▸ The problem: Search the records below for "page"; copy each line that has it.

- Opening Delimiter -

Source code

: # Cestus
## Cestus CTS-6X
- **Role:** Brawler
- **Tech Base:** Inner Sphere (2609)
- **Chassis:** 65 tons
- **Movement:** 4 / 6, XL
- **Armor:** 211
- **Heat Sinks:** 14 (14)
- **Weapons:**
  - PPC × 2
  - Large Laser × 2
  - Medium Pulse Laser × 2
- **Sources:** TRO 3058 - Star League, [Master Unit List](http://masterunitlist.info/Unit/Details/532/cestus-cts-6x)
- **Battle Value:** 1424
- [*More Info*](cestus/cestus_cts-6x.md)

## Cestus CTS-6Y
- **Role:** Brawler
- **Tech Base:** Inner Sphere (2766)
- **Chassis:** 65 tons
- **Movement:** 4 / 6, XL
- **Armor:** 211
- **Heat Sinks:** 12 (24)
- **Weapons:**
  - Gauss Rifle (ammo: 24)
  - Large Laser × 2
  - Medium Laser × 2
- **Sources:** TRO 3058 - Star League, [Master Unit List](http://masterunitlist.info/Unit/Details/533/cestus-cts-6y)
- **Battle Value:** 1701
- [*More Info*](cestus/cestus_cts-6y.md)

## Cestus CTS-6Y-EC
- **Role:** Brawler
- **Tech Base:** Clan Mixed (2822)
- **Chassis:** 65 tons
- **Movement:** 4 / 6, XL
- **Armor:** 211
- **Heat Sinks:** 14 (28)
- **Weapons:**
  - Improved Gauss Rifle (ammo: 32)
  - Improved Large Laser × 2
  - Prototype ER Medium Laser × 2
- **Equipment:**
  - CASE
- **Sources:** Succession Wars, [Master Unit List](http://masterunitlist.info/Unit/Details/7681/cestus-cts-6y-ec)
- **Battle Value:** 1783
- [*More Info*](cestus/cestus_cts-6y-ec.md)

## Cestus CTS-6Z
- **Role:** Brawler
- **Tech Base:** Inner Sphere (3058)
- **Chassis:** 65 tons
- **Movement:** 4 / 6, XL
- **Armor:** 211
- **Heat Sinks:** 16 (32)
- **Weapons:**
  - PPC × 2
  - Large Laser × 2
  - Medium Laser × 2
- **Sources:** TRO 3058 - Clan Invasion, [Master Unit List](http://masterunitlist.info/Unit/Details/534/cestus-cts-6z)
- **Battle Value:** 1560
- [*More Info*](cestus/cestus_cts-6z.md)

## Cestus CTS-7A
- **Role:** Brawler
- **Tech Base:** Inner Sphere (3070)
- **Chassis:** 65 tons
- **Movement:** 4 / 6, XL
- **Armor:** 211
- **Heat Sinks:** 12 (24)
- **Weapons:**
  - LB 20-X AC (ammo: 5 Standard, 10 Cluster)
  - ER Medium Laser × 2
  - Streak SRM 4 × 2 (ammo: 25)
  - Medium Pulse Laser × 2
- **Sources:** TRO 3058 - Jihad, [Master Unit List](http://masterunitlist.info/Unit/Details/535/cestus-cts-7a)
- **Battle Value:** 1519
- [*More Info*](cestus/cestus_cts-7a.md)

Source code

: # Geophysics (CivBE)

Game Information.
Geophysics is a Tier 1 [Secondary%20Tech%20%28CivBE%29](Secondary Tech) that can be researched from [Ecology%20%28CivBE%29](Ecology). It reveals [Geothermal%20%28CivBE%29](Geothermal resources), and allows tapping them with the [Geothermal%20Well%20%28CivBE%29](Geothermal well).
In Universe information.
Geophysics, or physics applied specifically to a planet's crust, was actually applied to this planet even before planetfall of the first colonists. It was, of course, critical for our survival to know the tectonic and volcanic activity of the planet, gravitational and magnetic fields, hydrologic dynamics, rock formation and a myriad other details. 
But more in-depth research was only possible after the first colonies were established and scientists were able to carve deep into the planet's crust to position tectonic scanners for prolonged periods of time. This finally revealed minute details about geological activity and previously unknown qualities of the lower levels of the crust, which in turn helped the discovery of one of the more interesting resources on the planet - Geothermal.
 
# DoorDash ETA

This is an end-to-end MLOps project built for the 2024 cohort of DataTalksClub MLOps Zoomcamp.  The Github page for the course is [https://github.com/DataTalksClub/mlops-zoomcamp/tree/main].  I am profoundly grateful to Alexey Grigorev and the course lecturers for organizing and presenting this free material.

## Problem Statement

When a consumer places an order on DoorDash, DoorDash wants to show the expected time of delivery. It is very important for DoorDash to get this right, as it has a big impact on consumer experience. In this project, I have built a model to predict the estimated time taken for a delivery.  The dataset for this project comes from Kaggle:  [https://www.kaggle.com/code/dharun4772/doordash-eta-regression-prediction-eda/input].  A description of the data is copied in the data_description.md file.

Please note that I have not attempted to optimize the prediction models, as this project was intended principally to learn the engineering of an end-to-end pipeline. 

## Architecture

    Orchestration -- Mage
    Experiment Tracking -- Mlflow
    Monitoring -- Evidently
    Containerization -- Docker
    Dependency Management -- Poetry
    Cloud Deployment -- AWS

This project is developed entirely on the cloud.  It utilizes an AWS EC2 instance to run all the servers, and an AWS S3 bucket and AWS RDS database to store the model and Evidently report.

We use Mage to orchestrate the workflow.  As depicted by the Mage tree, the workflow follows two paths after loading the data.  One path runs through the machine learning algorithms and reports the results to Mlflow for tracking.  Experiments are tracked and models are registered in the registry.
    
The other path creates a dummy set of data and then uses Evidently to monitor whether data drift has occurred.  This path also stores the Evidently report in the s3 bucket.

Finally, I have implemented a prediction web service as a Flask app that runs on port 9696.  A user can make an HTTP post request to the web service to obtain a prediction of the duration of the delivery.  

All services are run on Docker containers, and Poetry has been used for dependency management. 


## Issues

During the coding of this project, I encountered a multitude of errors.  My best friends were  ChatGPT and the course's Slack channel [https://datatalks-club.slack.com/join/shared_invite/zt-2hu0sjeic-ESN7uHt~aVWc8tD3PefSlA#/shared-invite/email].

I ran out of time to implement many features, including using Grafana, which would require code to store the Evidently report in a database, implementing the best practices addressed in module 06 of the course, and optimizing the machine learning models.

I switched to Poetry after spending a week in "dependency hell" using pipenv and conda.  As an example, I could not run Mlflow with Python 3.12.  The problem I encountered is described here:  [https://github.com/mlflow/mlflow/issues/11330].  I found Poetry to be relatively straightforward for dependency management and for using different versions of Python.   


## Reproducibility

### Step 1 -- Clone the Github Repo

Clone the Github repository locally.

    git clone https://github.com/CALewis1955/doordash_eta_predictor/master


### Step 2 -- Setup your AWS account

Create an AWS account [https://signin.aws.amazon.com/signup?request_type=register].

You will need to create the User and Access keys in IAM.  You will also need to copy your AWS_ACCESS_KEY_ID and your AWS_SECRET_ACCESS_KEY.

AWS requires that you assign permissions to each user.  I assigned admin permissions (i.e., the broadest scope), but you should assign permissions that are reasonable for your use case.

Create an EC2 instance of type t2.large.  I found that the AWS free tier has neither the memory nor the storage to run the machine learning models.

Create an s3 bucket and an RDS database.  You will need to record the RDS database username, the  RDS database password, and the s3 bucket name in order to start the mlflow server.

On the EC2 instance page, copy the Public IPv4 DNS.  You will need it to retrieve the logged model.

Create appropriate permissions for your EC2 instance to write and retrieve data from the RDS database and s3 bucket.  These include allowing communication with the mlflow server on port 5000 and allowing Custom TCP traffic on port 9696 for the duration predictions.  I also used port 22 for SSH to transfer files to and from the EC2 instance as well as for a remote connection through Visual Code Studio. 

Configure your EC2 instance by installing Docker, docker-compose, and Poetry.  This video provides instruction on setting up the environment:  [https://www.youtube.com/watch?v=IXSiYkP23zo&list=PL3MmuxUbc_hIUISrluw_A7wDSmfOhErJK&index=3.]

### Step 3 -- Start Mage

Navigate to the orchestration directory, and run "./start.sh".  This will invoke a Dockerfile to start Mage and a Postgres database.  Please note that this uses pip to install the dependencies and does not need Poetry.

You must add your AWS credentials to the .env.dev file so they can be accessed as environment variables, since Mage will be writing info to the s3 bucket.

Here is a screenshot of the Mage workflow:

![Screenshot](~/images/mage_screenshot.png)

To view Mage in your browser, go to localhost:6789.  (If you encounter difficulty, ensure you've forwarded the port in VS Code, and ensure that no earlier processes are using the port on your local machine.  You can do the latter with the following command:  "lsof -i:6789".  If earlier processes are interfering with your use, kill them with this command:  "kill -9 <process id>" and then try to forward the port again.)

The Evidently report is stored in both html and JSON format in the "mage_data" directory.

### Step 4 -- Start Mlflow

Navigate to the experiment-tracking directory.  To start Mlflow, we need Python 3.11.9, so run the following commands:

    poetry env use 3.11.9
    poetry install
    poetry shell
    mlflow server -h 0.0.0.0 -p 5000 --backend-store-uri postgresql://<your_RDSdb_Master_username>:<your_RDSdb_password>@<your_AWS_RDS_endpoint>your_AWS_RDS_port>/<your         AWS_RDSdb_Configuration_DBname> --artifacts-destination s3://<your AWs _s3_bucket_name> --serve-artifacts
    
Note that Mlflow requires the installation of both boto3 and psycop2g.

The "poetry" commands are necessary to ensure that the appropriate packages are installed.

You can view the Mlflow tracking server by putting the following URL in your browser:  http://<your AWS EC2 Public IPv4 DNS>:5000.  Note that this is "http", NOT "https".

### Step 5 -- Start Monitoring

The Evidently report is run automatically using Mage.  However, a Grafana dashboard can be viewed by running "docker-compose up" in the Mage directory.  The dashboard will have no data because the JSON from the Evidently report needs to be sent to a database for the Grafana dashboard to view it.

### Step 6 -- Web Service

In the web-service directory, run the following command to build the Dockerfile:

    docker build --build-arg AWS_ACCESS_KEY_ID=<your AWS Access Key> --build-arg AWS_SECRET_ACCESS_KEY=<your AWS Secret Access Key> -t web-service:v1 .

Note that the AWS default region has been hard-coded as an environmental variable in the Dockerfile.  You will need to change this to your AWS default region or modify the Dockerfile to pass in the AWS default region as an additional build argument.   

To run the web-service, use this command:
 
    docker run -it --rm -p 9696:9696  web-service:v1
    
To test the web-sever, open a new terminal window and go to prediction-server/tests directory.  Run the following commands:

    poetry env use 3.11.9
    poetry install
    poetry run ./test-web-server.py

- Closing Delimiter -

▸ Answer box:
This is an end-to-end MLOps project built for the 2024 cohort of DataTalksClub MLOps Zoomcamp.  The Github page for the course is [https://github.com/DataTalksClub/mlops-zoomcamp/tree/main].  I am profoundly grateful to Alexey Grigorev and the course lecturers for organizing and presenting this free material.
On the EC2 instance page, copy the Public IPv4 DNS.  You will need it to retrieve the logged model.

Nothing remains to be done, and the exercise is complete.